И он что-то подлил, а потом полученное тягучее вещество засунул в тот перегонный аппарат, что получил до этого.

— Вот она и разделилась на флегму, спирт и красные капли, — и он с торжествующим видом показал все три составляющий Арсению, — А дальше ты уже знаешь. Киммерийские тени покроют реторту и внутри неё ты найдёшь истинного дракона, потому что он пожирает свой хвост.

Он отставил содержимое этой реторты и взялся за другую.

— И нам просто непостижимо повезло, что её покусали эти бабочки, — с довольным видом обратился этот престарелый чудик к Дэну. — Ещё десять кубиков её крови.

Дэн послушно вколол иглу Еве в вену.

— Непостижимо, — повторил он, принимая из рук Дэна шприц. — Потому что это чёрный дракон, и от раскалённого угля он загорится и, приняв вскоре лимонный цвет вновь произведёт… — он сделал эффектную паузу и торжественно показал колбу как учитель химии нерадивым ученикам, —… зелёного льва!

Он радовался как ребёнок. И в гробовой тишине стал смешивать две полученных им субстанции.

— Ну, вот и всё! — торжествующе сказал он. — Можно сказать, я превзошёл самих богов. Это горючая вода и человеческая кровь.
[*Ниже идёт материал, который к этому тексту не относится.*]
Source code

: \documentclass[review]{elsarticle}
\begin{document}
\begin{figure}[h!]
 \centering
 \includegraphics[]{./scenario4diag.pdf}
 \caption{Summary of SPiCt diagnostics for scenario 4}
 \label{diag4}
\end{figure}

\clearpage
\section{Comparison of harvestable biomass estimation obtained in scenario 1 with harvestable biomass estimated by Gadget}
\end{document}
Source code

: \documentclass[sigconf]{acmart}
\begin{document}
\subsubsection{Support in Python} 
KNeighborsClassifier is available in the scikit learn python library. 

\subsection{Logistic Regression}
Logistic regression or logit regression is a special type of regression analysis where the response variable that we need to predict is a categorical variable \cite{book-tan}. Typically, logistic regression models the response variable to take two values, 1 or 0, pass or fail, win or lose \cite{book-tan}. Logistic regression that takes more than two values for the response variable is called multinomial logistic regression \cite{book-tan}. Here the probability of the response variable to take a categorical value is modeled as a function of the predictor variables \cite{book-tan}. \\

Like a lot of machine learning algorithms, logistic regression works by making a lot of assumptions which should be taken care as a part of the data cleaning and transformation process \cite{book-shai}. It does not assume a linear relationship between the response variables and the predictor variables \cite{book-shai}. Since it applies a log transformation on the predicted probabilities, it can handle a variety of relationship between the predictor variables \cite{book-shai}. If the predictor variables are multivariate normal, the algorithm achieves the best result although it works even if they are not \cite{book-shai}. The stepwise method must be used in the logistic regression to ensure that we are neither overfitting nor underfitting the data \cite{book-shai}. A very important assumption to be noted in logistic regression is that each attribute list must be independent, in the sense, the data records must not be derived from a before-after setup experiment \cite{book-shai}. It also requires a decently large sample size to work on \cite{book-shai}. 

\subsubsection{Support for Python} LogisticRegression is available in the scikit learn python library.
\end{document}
Он начал набирать эти горячие ещё жидкости в разные шприцы и прозрачную протянул Дэну.

— Коли, — сказал он, а сам удалился куда-то вглубь лаборатории и притащил оттуда ещё один стул. Арсений хотел ему помочь, но он был в таком возбуждении, что даже не заметил его порыв.

— И благодаря этим замечательным бабочкам, — сказал он, — мы сделаем не одно доброе дело, а целых два. Давай, садись!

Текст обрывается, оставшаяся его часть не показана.